Divide the dough in half and shape into loaves. Place on a baking sheet, cover, and let rise for 2-3 hours. The loaves will double in size.

Preheat the oven to 425 degrees. Slash the tops of the loaves and bake for 30 minutes, or until golden brown. Remove and cool on a rack.



For the Cinnamon-Pecan-Raisin Filling
1 cup pecan pieces
1/2 cup raw or brown sugar (such as Demerara or Turbinado)
1/2 cup raisins (I used golden raisins)
1 tablespoon cinnamon
4 tablespoons melted butter

Place pecans, brown sugar, raisins, and cinnamon into a small mixing bowl. Pour in the melted butter and mix well.

Make the Sweet Rolls

Divide the dough (this is after it has had its 5 hour rise) into two pieces. You may want to use one piece for a loaf of bread–shape it into a loaf, cover, and set aside for its second rise.

I did not flour the work counter first–the dough was pliable not sticky. You are welcome to lightly flour your work surface, if you prefer.Roll out the remaining piece into a rectangle.

Spread the cinnamon-pecan mixture over the rectangle and roll it up into a cylinder, jelly-roll fashion. Cut into rings about 1 inch thick and place into a buttered baking pan or dish. I used a 10 inch tart pan.

Cover and allow the rolls to rise in a warm place for 2-3 hours.

Bake in a preheated 400 degree oven for 20-25 minutes, until golden brown. Cool on a baking rack. Drizzle with glaze (recipe below) and serve.


For the Blueberry Filling
1 cup blueberry preserves

Liberally spread the filling across the surface of the rolled-out dough. Roll up the dough into a long cylinder. Cut into rings, about 1 inch thick and place into a buttered baking dish.
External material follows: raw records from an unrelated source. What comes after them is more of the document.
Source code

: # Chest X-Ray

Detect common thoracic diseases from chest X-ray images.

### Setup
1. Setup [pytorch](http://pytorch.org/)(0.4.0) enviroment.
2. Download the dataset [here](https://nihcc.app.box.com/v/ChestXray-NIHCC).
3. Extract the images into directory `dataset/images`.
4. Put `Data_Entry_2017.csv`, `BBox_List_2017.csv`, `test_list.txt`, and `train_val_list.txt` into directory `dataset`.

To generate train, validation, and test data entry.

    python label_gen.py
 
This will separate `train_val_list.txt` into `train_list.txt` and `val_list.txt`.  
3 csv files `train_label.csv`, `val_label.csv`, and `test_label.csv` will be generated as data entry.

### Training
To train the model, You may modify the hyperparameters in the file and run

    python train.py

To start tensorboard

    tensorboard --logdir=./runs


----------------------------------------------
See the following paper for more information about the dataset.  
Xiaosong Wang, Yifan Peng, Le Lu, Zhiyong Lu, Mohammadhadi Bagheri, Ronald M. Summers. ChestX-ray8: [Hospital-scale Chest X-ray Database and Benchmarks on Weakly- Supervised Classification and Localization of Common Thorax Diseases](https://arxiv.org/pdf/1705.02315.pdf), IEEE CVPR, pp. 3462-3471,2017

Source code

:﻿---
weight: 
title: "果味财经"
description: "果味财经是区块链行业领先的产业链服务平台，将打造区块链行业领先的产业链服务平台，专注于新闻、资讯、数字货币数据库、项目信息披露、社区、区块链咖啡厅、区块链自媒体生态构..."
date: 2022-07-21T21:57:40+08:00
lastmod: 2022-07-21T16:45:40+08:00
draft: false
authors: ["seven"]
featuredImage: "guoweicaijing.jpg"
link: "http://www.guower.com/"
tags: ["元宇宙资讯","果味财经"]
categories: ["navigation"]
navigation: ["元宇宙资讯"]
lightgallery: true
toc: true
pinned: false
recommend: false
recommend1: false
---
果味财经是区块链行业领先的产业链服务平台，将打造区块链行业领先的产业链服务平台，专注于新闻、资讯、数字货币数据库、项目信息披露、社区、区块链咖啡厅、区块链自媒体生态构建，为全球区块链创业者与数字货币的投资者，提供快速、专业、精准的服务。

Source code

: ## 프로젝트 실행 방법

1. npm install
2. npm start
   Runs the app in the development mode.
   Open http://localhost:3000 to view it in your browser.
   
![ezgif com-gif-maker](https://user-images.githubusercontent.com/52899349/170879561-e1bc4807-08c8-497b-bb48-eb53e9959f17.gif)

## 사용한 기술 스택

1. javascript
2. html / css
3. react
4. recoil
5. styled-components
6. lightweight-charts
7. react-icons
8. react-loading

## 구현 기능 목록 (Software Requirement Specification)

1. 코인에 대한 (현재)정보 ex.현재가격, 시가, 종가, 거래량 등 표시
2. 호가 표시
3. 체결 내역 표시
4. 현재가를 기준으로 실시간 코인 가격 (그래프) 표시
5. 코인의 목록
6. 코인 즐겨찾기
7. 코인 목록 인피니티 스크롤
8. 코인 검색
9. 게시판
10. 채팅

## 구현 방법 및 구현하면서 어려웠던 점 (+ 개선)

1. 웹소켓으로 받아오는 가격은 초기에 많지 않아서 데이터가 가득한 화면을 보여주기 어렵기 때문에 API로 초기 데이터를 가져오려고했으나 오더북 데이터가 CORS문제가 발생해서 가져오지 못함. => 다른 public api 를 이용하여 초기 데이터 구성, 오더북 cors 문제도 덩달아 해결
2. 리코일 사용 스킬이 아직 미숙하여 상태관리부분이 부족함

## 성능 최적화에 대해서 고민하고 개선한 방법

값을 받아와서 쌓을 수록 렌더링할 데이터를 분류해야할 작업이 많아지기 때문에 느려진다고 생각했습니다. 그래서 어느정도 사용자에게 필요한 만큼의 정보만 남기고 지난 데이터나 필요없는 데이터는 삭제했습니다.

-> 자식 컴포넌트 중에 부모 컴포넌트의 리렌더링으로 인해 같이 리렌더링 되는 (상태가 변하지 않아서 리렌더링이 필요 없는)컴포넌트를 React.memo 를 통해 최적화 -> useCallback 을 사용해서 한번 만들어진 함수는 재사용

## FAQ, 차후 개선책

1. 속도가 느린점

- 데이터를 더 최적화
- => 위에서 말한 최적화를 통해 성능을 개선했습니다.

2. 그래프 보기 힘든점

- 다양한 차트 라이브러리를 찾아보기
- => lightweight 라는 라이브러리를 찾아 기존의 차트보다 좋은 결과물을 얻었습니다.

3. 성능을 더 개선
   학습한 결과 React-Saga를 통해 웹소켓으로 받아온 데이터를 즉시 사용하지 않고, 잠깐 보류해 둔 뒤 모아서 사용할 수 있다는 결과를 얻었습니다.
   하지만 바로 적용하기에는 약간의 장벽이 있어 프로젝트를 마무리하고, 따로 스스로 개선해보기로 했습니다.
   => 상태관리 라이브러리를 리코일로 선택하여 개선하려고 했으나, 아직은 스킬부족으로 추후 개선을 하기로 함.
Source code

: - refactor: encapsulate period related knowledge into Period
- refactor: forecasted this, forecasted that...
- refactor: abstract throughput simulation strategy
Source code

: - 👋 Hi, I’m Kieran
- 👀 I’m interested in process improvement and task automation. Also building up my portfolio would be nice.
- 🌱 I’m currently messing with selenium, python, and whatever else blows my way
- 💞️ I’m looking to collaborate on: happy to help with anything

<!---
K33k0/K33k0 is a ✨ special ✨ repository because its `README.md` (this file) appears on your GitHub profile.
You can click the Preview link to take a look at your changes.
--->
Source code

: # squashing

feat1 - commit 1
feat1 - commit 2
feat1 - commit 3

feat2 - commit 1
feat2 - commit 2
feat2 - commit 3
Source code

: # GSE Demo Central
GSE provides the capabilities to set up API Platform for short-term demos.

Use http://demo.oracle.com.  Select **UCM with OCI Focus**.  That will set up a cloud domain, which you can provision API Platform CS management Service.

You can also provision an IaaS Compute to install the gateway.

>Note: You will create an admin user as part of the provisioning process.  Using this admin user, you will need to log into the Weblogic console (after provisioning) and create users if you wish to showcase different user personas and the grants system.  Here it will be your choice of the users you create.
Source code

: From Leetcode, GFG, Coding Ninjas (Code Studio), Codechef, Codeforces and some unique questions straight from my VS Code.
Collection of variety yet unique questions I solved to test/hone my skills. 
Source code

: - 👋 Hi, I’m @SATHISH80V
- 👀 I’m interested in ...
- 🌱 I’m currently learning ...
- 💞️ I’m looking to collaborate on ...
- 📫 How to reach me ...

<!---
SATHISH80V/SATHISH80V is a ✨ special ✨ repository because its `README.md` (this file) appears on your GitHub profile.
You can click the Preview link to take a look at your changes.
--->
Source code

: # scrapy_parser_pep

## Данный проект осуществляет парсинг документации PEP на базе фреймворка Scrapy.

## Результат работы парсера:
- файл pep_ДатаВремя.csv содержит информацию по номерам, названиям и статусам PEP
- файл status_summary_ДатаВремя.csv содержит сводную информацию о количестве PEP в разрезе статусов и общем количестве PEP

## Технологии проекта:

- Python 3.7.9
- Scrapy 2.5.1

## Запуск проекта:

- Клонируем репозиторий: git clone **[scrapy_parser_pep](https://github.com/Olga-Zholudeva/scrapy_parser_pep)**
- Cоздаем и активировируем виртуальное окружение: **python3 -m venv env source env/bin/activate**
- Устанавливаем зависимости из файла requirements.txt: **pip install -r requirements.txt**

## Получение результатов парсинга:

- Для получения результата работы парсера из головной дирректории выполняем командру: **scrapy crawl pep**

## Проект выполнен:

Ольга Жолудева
I used a 10 inch tart pan.

Cover with plastic and allow the rolls to rise for 2 hours in a warm place.

Bake in a preheated 400 degree oven until golden brown–about 20 minutes. Place on a rack to cool and glaze, if you like.
Makes 16-18 rolls

1 cup powdered sugar
1 teaspoon lemon juice
1/2 teaspoon vanilla
a few tablespoons half-and-half

Place the powdered sugar, lemon juice and vanilla into a small mixing bowl. While stirring, add a few tablespoons of half-and-half until you reach a smooth pourable consistency.

Drizzle over the somewhat cooled rolls and serve.
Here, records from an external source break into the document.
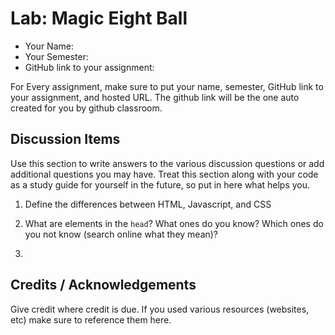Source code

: # Lab: Magic Eight Ball

* Your Name: 
* Your Semester:
* GitHub link to your assignment:

For Every assignment, make sure to put your name, semester, GitHub link to your assignment, and hosted URL. The github link will be the one auto created for you by github classroom. 

## Discussion Items
Use this section to write answers to the various discussion questions or add additional questions you may have. Treat this section along with your code as a study guide for yourself in the future, so put in here what helps you.


1. Define the differences between HTML, Javascript, and CSS



2. What are elements in the `head`? What ones do you know? Which ones do you not know (search online what they mean)? 


3. 



## Credits / Acknowledgements
Give credit where credit is due. If you used various resources (websites, etc) make sure to reference them here. 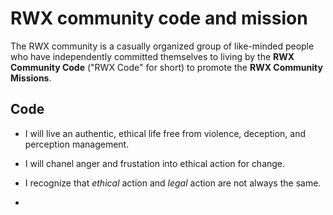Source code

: # RWX community code and mission

The RWX community is a casually organized group of like-minded people who have independently committed themselves to living by the **RWX Community Code** ("RWX Code" for short) to promote the **RWX Community Missions**.


## Code

* I will live an authentic, ethical life free from violence, deception, and perception management.

* I will chanel anger and frustation into ethical action for change.

* I recognize that *ethical* action and *legal* action are not always the same.

* 
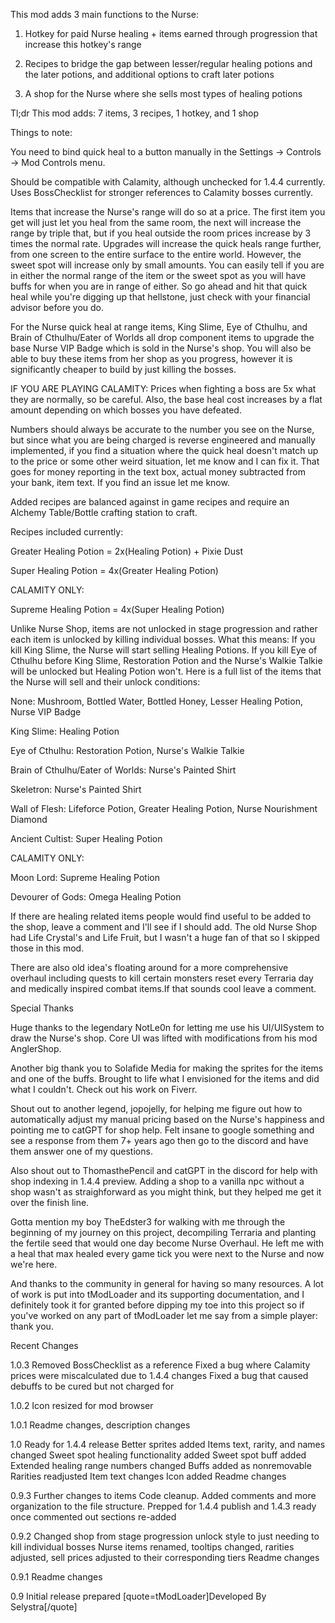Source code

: This mod adds 3 main functions to the Nurse:

1. Hotkey for paid Nurse healing + items earned through progression that increase this hotkey's range

2. Recipes to bridge the gap between lesser/regular healing potions and the later potions, and additional options to craft later potions

3. A shop for the Nurse where she sells most types of healing potions

Tl;dr This mod adds: 7 items, 3 recipes, 1 hotkey, and 1 shop

Things to note:

You need to bind quick heal to a button manually in the Settings -> Controls -> Mod Controls menu.

Should be compatible with Calamity, although unchecked for 1.4.4 currently. Uses BossChecklist for stronger references to Calamity bosses currently.

Items that increase the Nurse's range will do so at a price. The first item you get will just let you heal from the same room, the next will increase the range by triple that, but if you heal outside the room prices increase by 3 times the normal rate. Upgrades will increase the quick heals range further, from one screen to the entire surface to the entire world. However, the sweet spot will increase only by small amounts. You can easily tell if you are in either the normal range of the item or the sweet spot as you will have buffs for when you are in range of either. So go ahead and hit that quick heal while you're digging up that hellstone, just check with your financial advisor before you do.

For the Nurse quick heal at range items, King Slime, Eye of Cthulhu, and Brain of Cthulhu/Eater of Worlds all drop component items to upgrade the base Nurse VIP Badge which is sold in the Nurse's shop. You will also be able to buy these items from her shop as you progress, however it is significantly cheaper to build by just killing the bosses. 

IF YOU ARE PLAYING CALAMITY: Prices when fighting a boss are 5x what they are normally, so be careful. Also, the base heal cost increases by a flat amount depending on which bosses you have defeated.

Numbers should always be accurate to the number you see on the Nurse, but since what you are being charged is reverse engineered and manually implemented, if you find a situation where the quick heal doesn't match up to the price or some other weird situation, let me know and I can fix it. That goes for money reporting in the text box, actual money subtracted from your bank, item text. If you find an issue let me know.

Added recipes are balanced against in game recipes and require an Alchemy Table/Bottle crafting station to craft.

Recipes included currently:

Greater Healing Potion = 2x(Healing Potion) + Pixie Dust

Super Healing Potion = 4x(Greater Healing Potion)

CALAMITY ONLY:

Supreme Healing Potion = 4x(Super Healing Potion)

Unlike Nurse Shop, items are not unlocked in stage progression and rather each item is unlocked by killing individual bosses. What this means: If you kill King Slime, the Nurse will start selling Healing Potions. If you kill Eye of Cthulhu before King Slime, Restoration Potion and the Nurse's Walkie Talkie will be unlocked but Healing Potion won't. Here is a full list of the items that the Nurse will sell and their unlock conditions:

None: Mushroom, Bottled Water, Bottled Honey, Lesser Healing Potion, Nurse VIP Badge

King Slime: Healing Potion

Eye of Cthulhu: Restoration Potion, Nurse's Walkie Talkie

Brain of Cthulhu/Eater of Worlds: Nurse's Painted Shirt

Skeletron: Nurse's Painted Shirt

Wall of Flesh: Lifeforce Potion, Greater Healing Potion, Nurse Nourishment Diamond

Ancient Cultist: Super Healing Potion

CALAMITY ONLY:

Moon Lord: Supreme Healing Potion

Devourer of Gods: Omega Healing Potion

If there are healing related items people would find useful to be added to the shop, leave a comment and I'll see if I should add. The old Nurse Shop had Life Crystal's and Life Fruit, but I wasn't a huge fan of that so I skipped those in this mod.

There are also old idea's floating around for a more comprehensive overhaul including quests to kill certain monsters reset every Terraria day and medically inspired combat items.If that sounds cool leave a comment.

Special Thanks

Huge thanks to the legendary NotLe0n for letting me use his UI/UISystem to draw the Nurse's shop. Core UI was lifted with modifications from his mod AnglerShop.

Another big thank you to Solafide Media for making the sprites for the items and one of the buffs. Brought to life what I envisioned for the items and did what I couldn't. Check out his work on Fiverr.

Shout out to another legend, jopojelly, for helping me figure out how to automatically adjust my manual pricing based on the Nurse's happiness and pointing me to catGPT for shop help. Felt insane to google something and see a response from them 7+ years ago then go to the discord and have them answer one of my questions. 

Also shout out to ThomasthePencil and catGPT in the discord for help with shop indexing in 1.4.4 preview. Adding a shop to a vanilla npc without a shop wasn't as straighforward as you might think, but they helped me get it over the finish line.

Gotta mention my boy TheEdster3 for walking with me through the beginning of my journey on this project, decompiling Terraria and planting the fertile seed that would one day become
Nurse Overhaul. He left me with a heal that max healed every game tick you were next to the Nurse and now we're here.

And thanks to the community in general for having so many resources. A lot of work is put into tModLoader and its supporting documentation, and I definitely took it for granted before dipping my toe into this project so if you've worked on any part of tModLoader let me say from a simple player: thank  you.


Recent Changes

1.0.3
Removed BossChecklist as a reference
Fixed a bug where Calamity prices were miscalculated due to 1.4.4 changes
Fixed a bug that caused debuffs to be cured but not charged for

1.0.2
Icon resized for mod browser

1.0.1
Readme changes, description changes

1.0
Ready for 1.4.4 release
Better sprites added
Items text, rarity, and names changed
Sweet spot healing functionality added
Sweet spot buff added
Extended healing range numbers changed
Buffs added as nonremovable
Rarities readjusted
Item text changes
Icon added
Readme changes


0.9.3
Further changes to items
Code cleanup. Added comments and more organization to the file structure. Prepped for 1.4.4 publish and 1.4.3 ready once commented out sections re-added

0.9.2
Changed shop from stage progression unlock style to just needing to kill individual bosses 
Nurse items renamed, tooltips changed, rarities adjusted, sell prices adjusted to their corresponding tiers
Readme changes

0.9.1
Readme changes

0.9
Initial release prepared
[quote=tModLoader]Developed By Selystra[/quote]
Posted in Breads, Breakfast, Recipes

20 Responses to “Fresh Starts: Sourdough and Spring”
  1. ernestine Says:

    Oh my
    you brought back memories of the sour dough bread
    I made years ago.
    I made 3 small loves of bread and always gave 2 of them away.
    Many times I have thought
    I wish I knew someone to get the starter from.
    Was not aware I could purchase.
    Thank you for the wonderful reminder
    and recipes
    on this early cold morning.

  2. Stephanie smith Says:


    Looks delicious!

  3. goodfoodmatters Says:

    HI Ernestine,
    Let me know when you come to town—I will give you some of mine!
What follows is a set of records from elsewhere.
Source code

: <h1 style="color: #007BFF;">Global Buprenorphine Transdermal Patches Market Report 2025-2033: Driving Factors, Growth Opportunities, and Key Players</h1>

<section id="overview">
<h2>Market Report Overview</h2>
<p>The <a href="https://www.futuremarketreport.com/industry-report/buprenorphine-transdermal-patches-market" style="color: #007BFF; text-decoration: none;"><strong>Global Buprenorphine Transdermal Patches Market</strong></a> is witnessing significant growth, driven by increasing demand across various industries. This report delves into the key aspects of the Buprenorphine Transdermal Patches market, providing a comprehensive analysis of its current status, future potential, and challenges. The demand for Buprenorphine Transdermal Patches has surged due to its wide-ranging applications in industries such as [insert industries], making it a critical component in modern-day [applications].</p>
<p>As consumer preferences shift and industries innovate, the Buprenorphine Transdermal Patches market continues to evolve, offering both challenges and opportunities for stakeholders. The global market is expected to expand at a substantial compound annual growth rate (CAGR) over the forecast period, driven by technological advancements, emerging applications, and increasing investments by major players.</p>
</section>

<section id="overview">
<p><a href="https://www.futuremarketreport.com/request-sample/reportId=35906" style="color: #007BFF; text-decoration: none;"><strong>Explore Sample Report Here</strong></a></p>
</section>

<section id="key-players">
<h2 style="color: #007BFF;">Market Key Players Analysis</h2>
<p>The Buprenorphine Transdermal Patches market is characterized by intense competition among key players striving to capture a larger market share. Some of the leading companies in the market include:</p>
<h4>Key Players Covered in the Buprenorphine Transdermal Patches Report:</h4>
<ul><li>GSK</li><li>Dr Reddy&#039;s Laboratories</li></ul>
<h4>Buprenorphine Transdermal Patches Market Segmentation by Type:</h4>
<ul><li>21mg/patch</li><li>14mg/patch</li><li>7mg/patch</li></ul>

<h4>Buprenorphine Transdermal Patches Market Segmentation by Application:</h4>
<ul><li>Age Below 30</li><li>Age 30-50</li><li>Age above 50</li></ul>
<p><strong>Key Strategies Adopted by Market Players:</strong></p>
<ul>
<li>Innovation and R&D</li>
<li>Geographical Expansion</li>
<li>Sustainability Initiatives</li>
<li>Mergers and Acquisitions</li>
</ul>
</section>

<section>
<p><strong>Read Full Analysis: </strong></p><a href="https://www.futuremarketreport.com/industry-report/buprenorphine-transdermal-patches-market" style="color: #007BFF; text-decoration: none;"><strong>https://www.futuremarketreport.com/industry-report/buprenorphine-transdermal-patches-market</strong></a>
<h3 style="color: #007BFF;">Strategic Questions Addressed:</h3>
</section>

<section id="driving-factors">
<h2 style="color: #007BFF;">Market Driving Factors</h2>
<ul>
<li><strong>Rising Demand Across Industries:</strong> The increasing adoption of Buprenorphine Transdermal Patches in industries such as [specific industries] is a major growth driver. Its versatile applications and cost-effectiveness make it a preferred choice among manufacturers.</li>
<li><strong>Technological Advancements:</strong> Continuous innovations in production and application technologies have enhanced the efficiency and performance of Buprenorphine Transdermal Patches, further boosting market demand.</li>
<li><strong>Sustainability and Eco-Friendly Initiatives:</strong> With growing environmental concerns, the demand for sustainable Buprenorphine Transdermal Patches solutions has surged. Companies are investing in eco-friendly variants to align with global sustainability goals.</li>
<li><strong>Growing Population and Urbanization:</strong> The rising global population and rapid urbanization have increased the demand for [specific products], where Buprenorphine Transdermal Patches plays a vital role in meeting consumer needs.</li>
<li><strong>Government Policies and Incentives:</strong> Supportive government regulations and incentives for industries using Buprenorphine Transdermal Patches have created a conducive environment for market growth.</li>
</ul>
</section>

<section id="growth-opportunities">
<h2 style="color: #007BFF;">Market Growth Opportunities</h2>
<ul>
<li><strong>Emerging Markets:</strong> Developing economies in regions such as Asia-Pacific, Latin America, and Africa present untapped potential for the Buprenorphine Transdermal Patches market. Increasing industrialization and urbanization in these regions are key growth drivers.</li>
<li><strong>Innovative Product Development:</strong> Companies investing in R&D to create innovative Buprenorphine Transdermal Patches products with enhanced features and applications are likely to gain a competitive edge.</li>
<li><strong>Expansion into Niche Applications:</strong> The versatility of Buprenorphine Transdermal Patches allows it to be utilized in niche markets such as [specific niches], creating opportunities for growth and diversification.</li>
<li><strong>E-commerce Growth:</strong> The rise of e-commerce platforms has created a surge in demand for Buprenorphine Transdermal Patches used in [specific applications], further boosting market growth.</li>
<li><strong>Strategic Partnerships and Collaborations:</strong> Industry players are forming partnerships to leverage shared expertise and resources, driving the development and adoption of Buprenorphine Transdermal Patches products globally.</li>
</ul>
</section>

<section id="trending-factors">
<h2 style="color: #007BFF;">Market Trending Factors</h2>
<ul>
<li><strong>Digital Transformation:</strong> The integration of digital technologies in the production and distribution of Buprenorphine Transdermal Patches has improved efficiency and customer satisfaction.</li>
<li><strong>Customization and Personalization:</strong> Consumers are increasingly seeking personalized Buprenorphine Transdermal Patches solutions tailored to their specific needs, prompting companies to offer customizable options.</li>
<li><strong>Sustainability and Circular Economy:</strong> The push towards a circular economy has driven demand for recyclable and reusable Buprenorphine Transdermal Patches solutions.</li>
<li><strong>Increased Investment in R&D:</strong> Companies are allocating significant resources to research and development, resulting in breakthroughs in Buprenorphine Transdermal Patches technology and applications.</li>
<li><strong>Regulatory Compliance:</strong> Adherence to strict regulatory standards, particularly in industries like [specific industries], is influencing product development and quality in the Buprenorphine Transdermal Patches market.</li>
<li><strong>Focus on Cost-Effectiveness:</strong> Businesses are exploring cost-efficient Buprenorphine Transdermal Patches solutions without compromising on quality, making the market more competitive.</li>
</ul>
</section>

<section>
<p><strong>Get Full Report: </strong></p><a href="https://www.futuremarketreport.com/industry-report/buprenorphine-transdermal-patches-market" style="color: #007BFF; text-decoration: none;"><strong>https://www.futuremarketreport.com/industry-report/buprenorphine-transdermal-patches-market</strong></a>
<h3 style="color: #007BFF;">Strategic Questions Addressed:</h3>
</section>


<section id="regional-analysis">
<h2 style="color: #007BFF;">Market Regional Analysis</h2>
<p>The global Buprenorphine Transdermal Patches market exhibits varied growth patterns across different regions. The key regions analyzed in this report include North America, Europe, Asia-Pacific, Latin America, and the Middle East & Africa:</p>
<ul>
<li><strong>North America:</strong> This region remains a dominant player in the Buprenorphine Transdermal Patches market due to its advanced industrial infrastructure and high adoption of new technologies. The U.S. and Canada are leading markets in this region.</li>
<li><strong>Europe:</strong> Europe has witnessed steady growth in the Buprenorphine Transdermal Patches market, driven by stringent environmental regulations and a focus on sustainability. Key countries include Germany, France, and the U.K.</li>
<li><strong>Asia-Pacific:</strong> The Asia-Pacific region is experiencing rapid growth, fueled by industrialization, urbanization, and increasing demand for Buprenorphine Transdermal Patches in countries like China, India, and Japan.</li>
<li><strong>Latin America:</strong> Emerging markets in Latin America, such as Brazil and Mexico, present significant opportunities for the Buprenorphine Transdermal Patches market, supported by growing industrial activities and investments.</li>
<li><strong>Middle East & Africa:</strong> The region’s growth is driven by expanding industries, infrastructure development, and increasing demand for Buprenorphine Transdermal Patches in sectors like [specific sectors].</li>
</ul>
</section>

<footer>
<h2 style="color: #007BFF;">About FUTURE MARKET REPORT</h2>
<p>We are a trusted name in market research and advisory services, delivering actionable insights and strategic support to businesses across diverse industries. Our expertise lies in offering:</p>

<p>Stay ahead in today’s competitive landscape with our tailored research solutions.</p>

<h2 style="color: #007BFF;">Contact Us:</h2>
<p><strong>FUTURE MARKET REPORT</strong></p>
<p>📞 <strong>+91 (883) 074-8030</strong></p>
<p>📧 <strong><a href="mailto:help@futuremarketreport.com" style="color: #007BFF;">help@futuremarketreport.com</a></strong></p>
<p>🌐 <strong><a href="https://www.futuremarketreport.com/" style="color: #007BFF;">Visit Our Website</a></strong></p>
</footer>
  4. Kitchen Belleicious Says:

    you have no idea how happy it makes me to hear your confession of not wanting to do a sourdough starter because I feel the same way! I feel pressured by it and then I get all flustered thinking of can I commit! LOL! But I AM ALSO HAPPY because i have never ever seen a sour dough starter like that you can buy. I am ordering it online today! These rolls look amazing!

  5. JP Evans Says:

    As always Nancy, you inspire us to try different foods and techniques, thank you for that!

  6. heather Says:

    Great looking rolls. I shared this with my sister who loves to make cinnamon rolls and hasn’t tried a starter. Thank you for the inspiration!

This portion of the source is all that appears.